Saturday, July 12, 2008

D2X-XL rocks

So if you read the description over on the right, you'll know I've played Descent. What that doesn't tell you is that I own the Descent 1 and 2 Definitive Collection, which has D1, D2, D2:Vertigo, and Levels of the World, along with the official Descent Mission Builder.

That's nice, right? You totally care. Well, apathy aside, there's a reason I told you this information.

I installed D2X-XL the other day. It takes a bit of setup, as it's just the core engine for Descent 1 and 2 (which was open sourced a while back). You need to copy the Descent 1 and 2 files into the appropriate subdirectories for it to actually do anything worthwhile. Fortunately all of this is laid out in the readme.

D2X-XL combines Descent 1 and 2 into one game, allowing you to play the official single player missions from each, as well as any custom missions you may have for each, all from one program. Of course, there are tons of multiplayer options. Its aim is to add as much as possible to Descent while still maintaining backwards compatibility with the original games, meaning you can join multiplayer games created with the original games using D2X-XL. Any feature you're using that isn't supported in the original will be disabled, to prevent you from effectively gaining the upper hand just by running the game with a different engine.

It gives the graphics of both games a facelift via OpenGL, adding colored lighting, even where it's not specified (because it couldn't be specified) in original D1 and D2 levels. It figures it out from textures, so keyed doors, with those lights on the wall next to them that tell you what color key you need, will actually glow the proper color now.
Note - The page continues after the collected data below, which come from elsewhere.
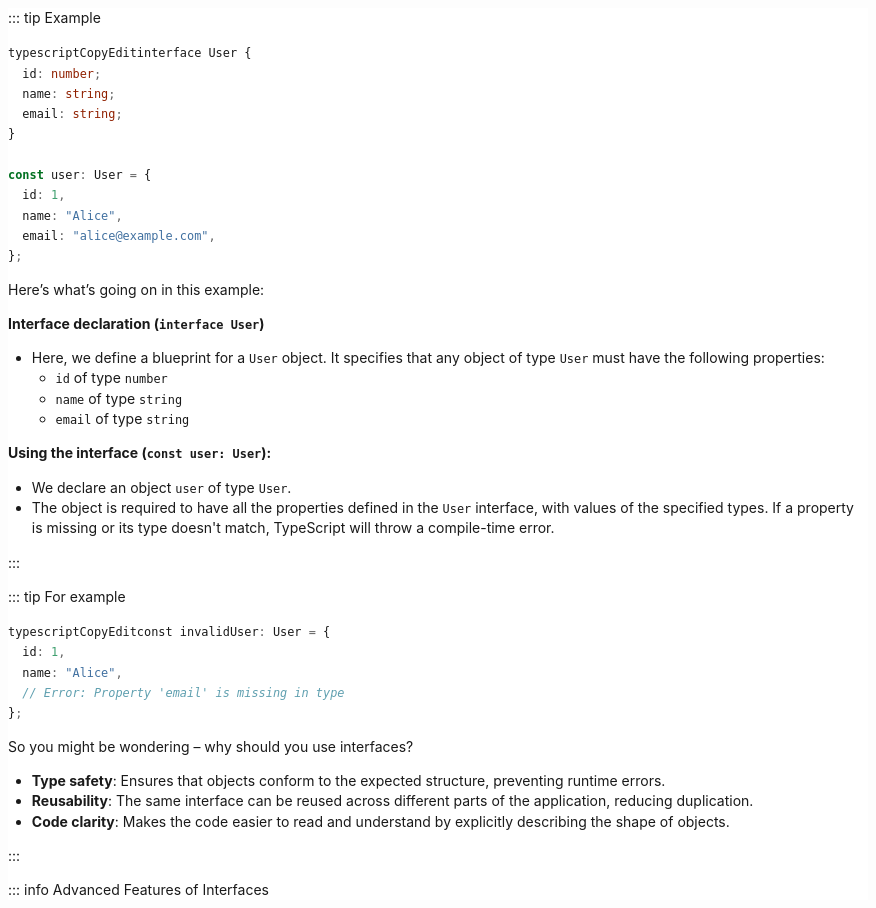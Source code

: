 ::: tip Example

```ts
typescriptCopyEditinterface User {
  id: number;
  name: string;
  email: string;
}

const user: User = {
  id: 1,
  name: "Alice",
  email: "alice@example.com",
};
```

Here’s what’s going on in this example:

**Interface declaration (`interface User`)**

- Here, we define a blueprint for a `User` object. It specifies that any object of type `User` must have the following properties:
  - `id` of type `number`
  - `name` of type `string`
  - `email` of type `string`

**Using the interface (`const user: User`):**

- We declare an object `user` of type `User`.
- The object is required to have all the properties defined in the `User` interface, with values of the specified types. If a property is missing or its type doesn't match, TypeScript will throw a compile-time error.

:::

::: tip For example

```ts
typescriptCopyEditconst invalidUser: User = {
  id: 1,
  name: "Alice",
  // Error: Property 'email' is missing in type
};
```

So you might be wondering – why should you use interfaces?

- **Type safety**: Ensures that objects conform to the expected structure, preventing runtime errors.
- **Reusability**: The same interface can be reused across different parts of the application, reducing duplication.
- **Code clarity**: Makes the code easier to read and understand by explicitly describing the shape of objects.

:::

::: info Advanced Features of Interfaces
It also adds some stuff not present in either D1 or D2, such as smoke trails, which like everything else in the game, are highly configurable. When you fire a missile, it leaves a smoke trail. These can be disabled if you'd rather be able to see the battle at hand. Or, you know, if you'd like to be able to move backwards and still be able to see forwards.

D2X-XL adds one thing that makes the game a LOT more playable: Higher mouse sensitivity. Turning the ship in vanilla D1 and D2 took for-fucking-ever. Not so in D2X-XL.

There are other solutions for playing Descent 1 on Windows XP and VistAIDS, such as running it under DOSBox, which I did for a while. It had weird graphical problems that could only be prevented by running the game windowed. Descent 2 had a Windows 95 version, and thus wasn't really affected too much. In the end, don't we all prefer a system architecture-native method of running any given program?

D2X-XL has support for playing custom music during the game, using the Ogg Vorbis format. It's only appropriate that one open source project make use of another, right? Plus, you know, Ogg Vorbis is awesome. It's all about having higher audio quality than MP3 with smaller file sizes.

The list of enhancements and new things is too long to go through here. The overall point is: D2X-XL is good. For Windows users, it offers a way to play both games within your OS without having to emulate another environment (i.e. DOSBox), and play them both at higher resolutions, with better graphics overall. For Mac OS X and Linux users, it enables you to play the games period, in addition to everything else it features. Can we get a round of applause for open source projects in general?

Accompanying D2X-XL is DLE-XP, an enhancement of the Descent Mission Builder to support all the extra level-building features and raised object limits that D2X-XL has.

The verdict: install, use, keep, and cherish.

Now if only there was an open source engine for Duke Nukem 3D. Holy shit never mind, a little googling eventually found me EDuke32. I guess that'll be a later post.